Each of the applications in the application layer has the ability to send a message by using TCP or UDP. The application communicates by using either of these two protocols. Both TCP and UDP will then communicate with the internet protocol in the internet layer. The applications can read and write to the transport layer. Therefore, we can say that communication is a two-way process.

Services provided by the Transport Layer

The services provided by the transport layer are similar to those of the data link layer. The data link layer provides the services within a single network while the transport layer provides the services across an internetwork made up of many networks. The data link layer controls the physical layer while the transport layer controls all the lower layers.

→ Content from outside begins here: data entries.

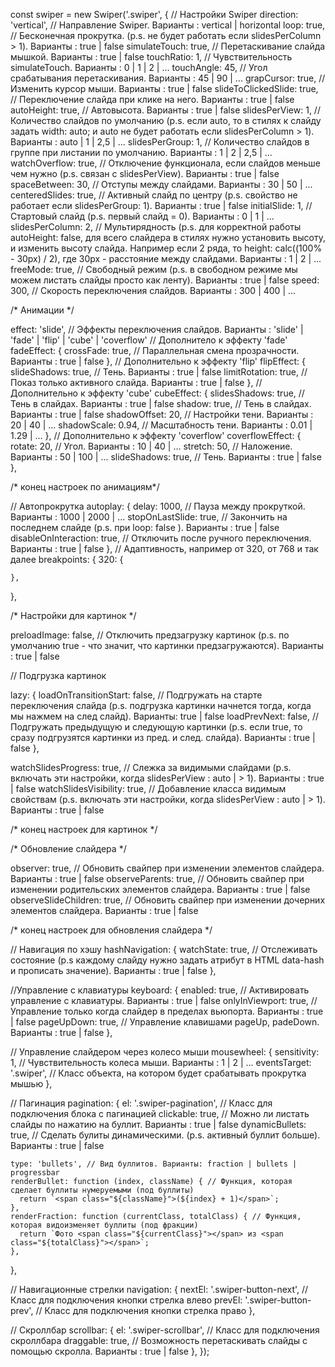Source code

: const swiper = new Swiper('.swiper', {
  // Настройки Swiper
  direction: 'vertical', // Направление Swiper. Варианты : vertical | horizontal
  loop: true, // Бесконечная прокрутка. (p.s. не будет работать если slidesPerColumn > 1). Варианты : true | false
  simulateTouch: true, // Перетаскивание слайда мышкой. Варианты : true | false
  touchRatio: 1, // Чувствительность simulateTouch. Варианты : 0 | 1 | 2 | ...
  touchAngle: 45, // Угол срабатывания перетаскивания. Варианты : 45 | 90 | ...
  grapCursor: true, // Изменить курсор мыши. Варианты : true | false
  slideToClickedSlide: true, // Переключение слайда при клике на него. Варианты : true | false
  autoHeight: true, // Автовысота. Варианты : true | false
  slidesPerView: 1, // Количество слайдов по умолчанию (p.s. если auto, то в стилях к слайду задать width: auto; и auto не будет работать если slidesPerColumn > 1). Варианты : auto | 1 | 2,5 | ...
  slidesPerGroup: 1, // Количество слайдов в группе при листании по умолчанию. Варианты : 1 | 2 | 2,5 | ...
  watchOverflow: true, // Отключение функционала, если слайдов меньше чем нужно (p.s. связан с slidesPerView). Варианты : true | false
  spaceBetween: 30, // Отступы между слайдами. Варианты : 30 | 50 | ...
  centeredSlides: true, // Активный слайд по центру (p.s. свойство не работает если slidesPerGroup: 1). Варианты : true | false
  initialSlide: 1, // Стартовый слайд (p.s. первый слайд = 0). Варианты : 0 | 1 | ...
  slidesPerColumn: 2, // Мультирядность (p.s. для корректной работы autoHeight: false, для всего слайдера в стилях нужно установить высоту, и изменить высоту слайда. Например если 2 ряда, то height: calc((100% - 30px) / 2), где 30px - расстояние между слайдами. Варианты : 1 | 2 | ...
  freeMode: true, // Свободный режим (p.s. в свободном режиме мы можем листать слайды просто как ленту). Варианты : true | false
  speed: 300, // Скорость переключения слайдов. Варианты : 300 | 400 | ...

  /* Анимации */

  effect: 'slide', // Эффекты переключения слайдов. Варианты : 'slide' | 'fade' | 'flip' | 'cube' | 'coverflow'
  // Дополнитело к эффекту 'fade'
  fadeEffect: {
    crossFade: true, // Параллельная смена прозрачности. Варианты : true | false
  },
  // Дополнительно к эффекту 'flip'
  flipEffect: {
    slideShadows: true, // Тень. Варианты : true | false
    limitRotation: true, // Показ только активного слайда. Варианты : true | false
  },
  // Дополнительно к эффекту 'cube'
  cubeEffect: {
    slidesShadows: true, // Тень в слайдах. Варианты : true | false
    shadow: true, // Тень в слайдах. Варианты : true | false
    shadowOffset: 20, // Настройки тени. Варианты : 20 | 40 | ...
    shadowScale: 0.94, // Масштабность тени. Варианты : 0.01 | 1.29 | ...
  },
  // Дополнительно к эффекту 'coverflow'
  coverflowEffect: {
    rotate: 20, // Угол. Варианты : 10 | 40 | ...
    stretch: 50, // Наложение. Варианты : 50 | 100 | ...
    slideShadows: true, // Тень. Варианты : true | false
  },

  /* конец настроек по анимациям*/

  // Автопрокрутка
  autoplay: {
    delay: 1000, // Пауза между прокруткой. Варианты : 1000 | 2000 | ...
    stopOnLastSlide: true, // Закончить на последнем слайде (p.s. при loop: false ). Варианты : true | false
    disableOnInteraction: true, // Отключить после ручного переключения. Варианты : true | false
  },
  // Адаптивность, например от 320, от 768 и так далее
  breakpoints: {
    320: {

    },

  },

  /* Настройки для картинок */

  preloadImage: false, // Отключить предзагрузку картинок (p.s. по умолчанию true - что значит, что картинки предзагружаются). Варианты : true | false

  // Подгрузка картинок

  lazy: {
    loadOnTransitionStart: false, // Подгружать на старте переключения слайда (p.s. подгрузка картинки начнется тогда, когда мы нажмем на след слайд). Варианты: true | false
    loadPrevNext: false, // Подгружать предыдущую и следующую картинки (p.s. если true, то сразу подгрузятся картинки из пред. и след. слайда). Варианты : true | false
  },

  watchSlidesProgress: true, // Слежка за видимыми слайдами (p.s. включать эти настройки, когда slidesPerView : auto | > 1). Варианты : true | false
  watchSlidesVisibility: true, // Добавление класса видимым свойствам (p.s. включать эти настройки, когда slidesPerView : auto | > 1). Варианты : true | false

  /* конец настроек для картинок */

  /* Обновление слайдера */

  observer: true, // Обновить свайпер при изменении элементов слайдера. Варианты : true | false
  observeParents: true, // Обновить свайпер при изменении родительских элементов слайдера. Варианты : true | false
  observeSlideChildren: true, // Обновить свайпер при изменении дочерних элементов слайдера. Варианты : true | false

  /* конец настроек для обновления слайдера */

  // Навигация по хэшу
  hashNavigation: {
    watchState: true, // Отслеживать состояние (p.s каждому слайду нужно задать атрибут в HTML data-hash и прописать значение). Варианты : true | false
  },

  //Управление с клавиатуры
  keyboard: {
    enabled: true, // Активировать управление с клавиатуры. Варианты : true | false
    onlyInViewport: true, // Управление только когда слайдер в пределах вьюпорта. Варианты : true | false
    pageUpDown: true, // Управление клавишами pageUp, padeDown. Варианты : true | false
  },

  // Управление слайдером через колесо мыши
  mousewheel: {
    sensitivity: 1, // Чувствительность колеса мыши. Варианты : 1 | 2 | ...
    eventsTarget: '.swiper', // Класс объекта, на котором будет срабатывать прокрутка мышью
  },

  // Пагинация
  pagination: {
    el: '.swiper-pagination', // Класс для подключения блока с пагинацией
    clickable: true, // Можно ли листать слайды по нажатию на буллит. Варианты : true | false
    dynamicBullets: true, // Сделать булиты динамическими. (p.s. активный буллит больше). Варианты : true | false

    type: 'bullets', // Вид буллитов. Варианты: fraction | bullets | progressbar
    renderBullet: function (index, className) { // Функция, которая сделает буллиты нумеруемыми (под буллиты)
      return `<span class="${className}">(${index} + 1)</span>`;
    },
    renderFraction: function (currentClass, totalClass) { // Функция, которая видоизменяет буллиты (под фракции)
      return `Фото <span class="${currentClass}"></span> из <span class="${totalClass}"></span>`;
    },

  },

  // Навигационные стрелки
  navigation: {
    nextEl: '.swiper-button-next', // Класс для подключения кнопки стрелка влево
    prevEl: '.swiper-button-prev', // Класс для подключения кнопки стрелка право
  },

  // Скроллбар
  scrollbar: {
    el: '.swiper-scrollbar', // Класс для подключения скроллбара
    draggable: true, // Возможность перетаскивать слайды с помощью скролла. Варианты : true | false
  },
});

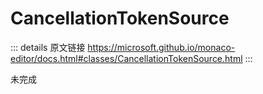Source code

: # CancellationTokenSource
        
::: details 原文链接
https://microsoft.github.io/monaco-editor/docs.html#classes/CancellationTokenSource.html
:::

未完成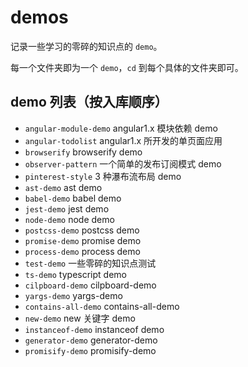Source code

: # demos

记录一些学习的零碎的知识点的 `demo`。

每一个文件夹即为一个 `demo`，`cd` 到每个具体的文件夹即可。

## demo 列表（按入库顺序）

- `angular-module-demo` angular1.x 模块依赖 demo
- `angular-todolist` angular1.x 所开发的单页面应用
- `browserify` browserify demo
- `observer-pattern` 一个简单的发布订阅模式 demo
- `pinterest-style` 3 种瀑布流布局 demo
- `ast-demo` ast demo
- `babel-demo` babel demo
- `jest-demo` jest demo
- `node-demo` node demo
- `postcss-demo` postcss demo
- `promise-demo` promise demo
- `process-demo` process demo
- `test-demo` 一些零碎的知识点测试
- `ts-demo` typescript demo
- `cilpboard-demo` cilpboard-demo
- `yargs-demo` yargs-demo
- `contains-all-demo` contains-all-demo
- `new-demo` new 关键字 demo
- `instanceof-demo` instanceof demo
- `generator-demo` generator-demo
- `promisify-demo` promisify-demo
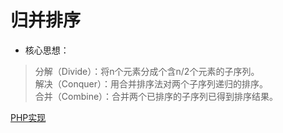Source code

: # 归并排序

- 核心思想：
> 分解（Divide）：将n个元素分成个含n/2个元素的子序列。   
> 解决（Conquer）：用合并排序法对两个子序列递归的排序。   
> 合并（Combine）：合并两个已排序的子序列已得到排序结果。   

[PHP实现](./merge.php)
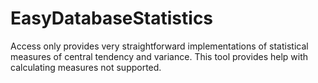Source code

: EasyDatabaseStatistics
======================

Access only provides very straightforward implementations of statistical measures of central tendency and variance.  This tool provides help with calculating measures not supported.
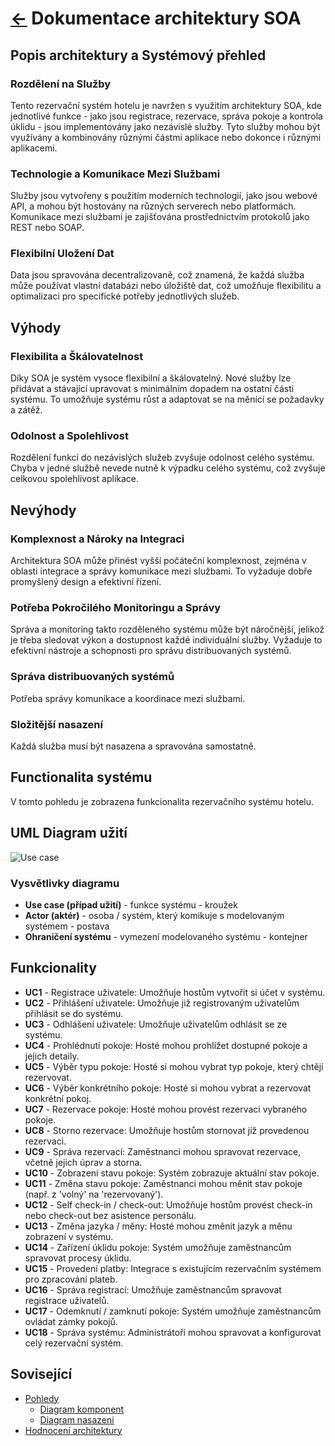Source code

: # [<-](../../../README.md "Zpět na přehled systému") Dokumentace architektury SOA

## Popis architektury a Systémový přehled

### Rozdělení na Služby

Tento rezervační systém hotelu je navržen s využitím architektury SOA, kde jednotlivé funkce - jako jsou registrace, rezervace, správa pokoje a kontrola úklidu - jsou implementovány jako nezávislé služby. Tyto služby mohou být využívány a kombinovány různými částmi aplikace nebo dokonce i různými aplikacemi.

### Technologie a Komunikace Mezi Službami

Služby jsou vytvořeny s použitím moderních technologií, jako jsou webové API, a mohou být hostovány na různých serverech nebo platformách. Komunikace mezi službami je zajišťována prostřednictvím protokolů jako REST nebo SOAP.

### Flexibilní Uložení Dat

Data jsou spravována decentralizovaně, což znamená, že každá služba může používat vlastní databázi nebo úložiště dat, což umožňuje flexibilitu a optimalizaci pro specifické potřeby jednotlivých služeb.

## Výhody

### Flexibilita a Škálovatelnost

Díky SOA je systém vysoce flexibilní a škálovatelný. Nové služby lze přidávat a stávající upravovat s minimálním dopadem na ostatní části systému. To umožňuje systému růst a adaptovat se na měnící se požadavky a zátěž.

### Odolnost a Spolehlivost

Rozdělení funkcí do nezávislých služeb zvyšuje odolnost celého systému. Chyba v jedné službě nevede nutně k výpadku celého systému, což zvyšuje celkovou spolehlivost aplikace.

## Nevýhody

### Komplexnost a Nároky na Integraci

Architektura SOA může přinést vyšší počáteční komplexnost, zejména v oblasti integrace a správy komunikace mezi službami. To vyžaduje dobře promyšlený design a efektivní řízení.

### Potřeba Pokročilého Monitoringu a Správy

Správa a monitoring takto rozděleného systému může být náročnější, jelikož je třeba sledovat výkon a dostupnost každé individuální služby. Vyžaduje to efektivní nástroje a schopnosti pro správu distribuovaných systémů.

### Správa distribuovaných systémů

Potřeba správy komunikace a koordinace mezi službami.

### Složitější nasazení

Každá služba musí být nasazena a spravována samostatně.

## Functionalita systému

V tomto pohledu je zobrazena funkcionalita rezervačního systému hotelu.

## UML Diagram užití

![Use case](./assets/useCase_diagram.png "Diagram případu užití")

### Vysvětlivky diagramu

- **Use case (případ užití)** - funkce systému - kroužek
- **Actor (aktér)** - osoba / systém, který komikuje s modelovaným systémem - postava
- **Ohraničení systému** - vymezení modelovaného systému - kontejner

## Funkcionality

- **UC1** - Registrace uživatele: Umožňuje hostům vytvořit si účet v systému.
- **UC2** - Přihlášení uživatele: Umožňuje již registrovaným uživatelům přihlásit se do systému.
- **UC3** - Odhlášení uživatele: Umožňuje uživatelům odhlásit se ze systému.
- **UC4** - Prohlédnutí pokoje: Hosté mohou prohlížet dostupné pokoje a jejich detaily.
- **UC5** - Výběr typu pokoje: Hosté si mohou vybrat typ pokoje, který chtějí rezervovat.
- **UC6** - Výběr konkrétního pokoje: Hosté si mohou vybrat a rezervovat konkrétní pokoj.
- **UC7** - Rezervace pokoje: Hosté mohou provést rezervaci vybraného pokoje.
- **UC8** - Storno rezervace: Umožňuje hostům stornovat již provedenou rezervaci.
- **UC9** - Správa rezervací: Zaměstnanci mohou spravovat rezervace, včetně jejich úprav a storna.
- **UC10** - Zobrazení stavu pokoje: Systém zobrazuje aktuální stav pokoje.
- **UC11** - Změna stavu pokoje: Zaměstnanci mohou měnit stav pokoje (např. z 'volný' na 'rezervovaný').
- **UC12** - Self check-in / check-out: Umožňuje hostům provést check-in nebo check-out bez asistence personálu.
- **UC13** - Změna jazyka / měny: Hosté mohou změnit jazyk a měnu zobrazení v systému.
- **UC14** - Zařízení úklidu pokoje: Systém umožňuje zaměstnancům spravovat procesy úklidu.
- **UC15** - Provedení platby: Integrace s existujícím rezervačním systémem pro zpracování plateb.
- **UC16** - Správa registrací: Umožňuje zaměstnancům spravovat registrace uživatelů.
- **UC17** - Odemknutí / zamknutí pokoje: Systém umožňuje zaměstnancům ovládat zámky pokojů.
- **UC18** - Správa systému: Administrátoři mohou spravovat a konfigurovat celý rezervační systém.

## Sovisející

- [Pohledy](./views/README.md)
  - [Diagram komponent](./views/components/README.md)
  - [Diagram nasazeni](./views/deployment/README.md)
- [Hodnocení architektury](./evaluation/README.md)

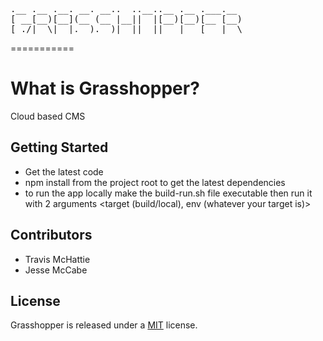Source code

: <pre>
.__ .__ .__. __. __..  ..__..__ .__ .___.__ 
[ __[__)[__](__ (__ |__||  |[__)[__)[__ [__)
[_./|  \|  |.__).__)|  ||__||   |   [___|  \
</pre>
===========

# What is Grasshopper?

Cloud based CMS

## Getting Started

* Get the latest code
* npm install from the project root to get the latest dependencies 
* to run the app locally make the build-run.sh file executable then run it with 2 arguments <target (build/local), env (whatever your target is)>

## Contributors
* Travis McHattie
* Jesse McCabe

## License

Grasshopper is released under a [MIT](http://opensource.org/licenses/mit-license.php) license.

The services provided by the transport layer protocols can be divided into five categories:

End-to-end delivery
Addressing
Reliable delivery
Flow control
Multiplexing

End-to-end delivery:

The transport layer transmits the entire message to the destination. Therefore, it ensures the end-to-end delivery of an entire message from a source to the destination.

Reliable delivery:

The transport layer provides reliability services by retransmitting the lost and damaged packets.

The reliable delivery has four aspects:

Error control
Sequence control
Loss control
Duplication control

Error Control

The primary role of reliability is Error Control. In reality, no transmission will be 100 percent error-free delivery. Therefore, transport layer protocols are designed to provide error-free transmission.
The data link layer also provides the error handling mechanism, but it ensures only node-to-node error-free delivery. However, node-to-node reliability does not ensure the end-to-end reliability.
The data link layer checks for the error between each network. If an error is introduced inside one of the routers, then this error will not be caught by the data link layer. It only detects those errors that have been introduced between the beginning and end of the link. Therefore, the transport layer performs the checking for the errors end-to-end to ensure that the packet has arrived correctly.

Sequence Control

The second aspect of the reliability is sequence control which is implemented at the transport layer.
On the sending end, the transport layer is responsible for ensuring that the packets received from the upper layers can be used by the lower layers. On the receiving end, it ensures that the various segments of a transmission can be correctly reassembled.

Loss Control

Loss Control is a third aspect of reliability. The transport layer ensures that all the fragments of a transmission arrive at the destination, not some of them. On the sending end, all the fragments of transmission are given sequence numbers by a transport layer. These sequence numbers allow the receiver?s transport layer to identify the missing segment.

Duplication Control

Duplication Control is the fourth aspect of reliability. The transport layer guarantees that no duplicate data arrive at the destination. Sequence numbers are used to identify the lost packets; similarly, it allows the receiver to identify and discard duplicate segments.

Flow Control

Flow control is used to prevent the sender from overwhelming the receiver. If the receiver is overloaded with too much data, then the receiver discards the packets and asking for the retransmission of packets. This increases network congestion and thus, reducing the system performance. The transport layer is responsible for flow control. It uses the sliding window protocol that makes the data transmission more efficient as well as it controls the flow of data so that the receiver does not become overwhelmed. Sliding window protocol is byte oriented rather than frame oriented.

Multiplexing

The transport layer uses the multiplexing to improve transmission efficiency.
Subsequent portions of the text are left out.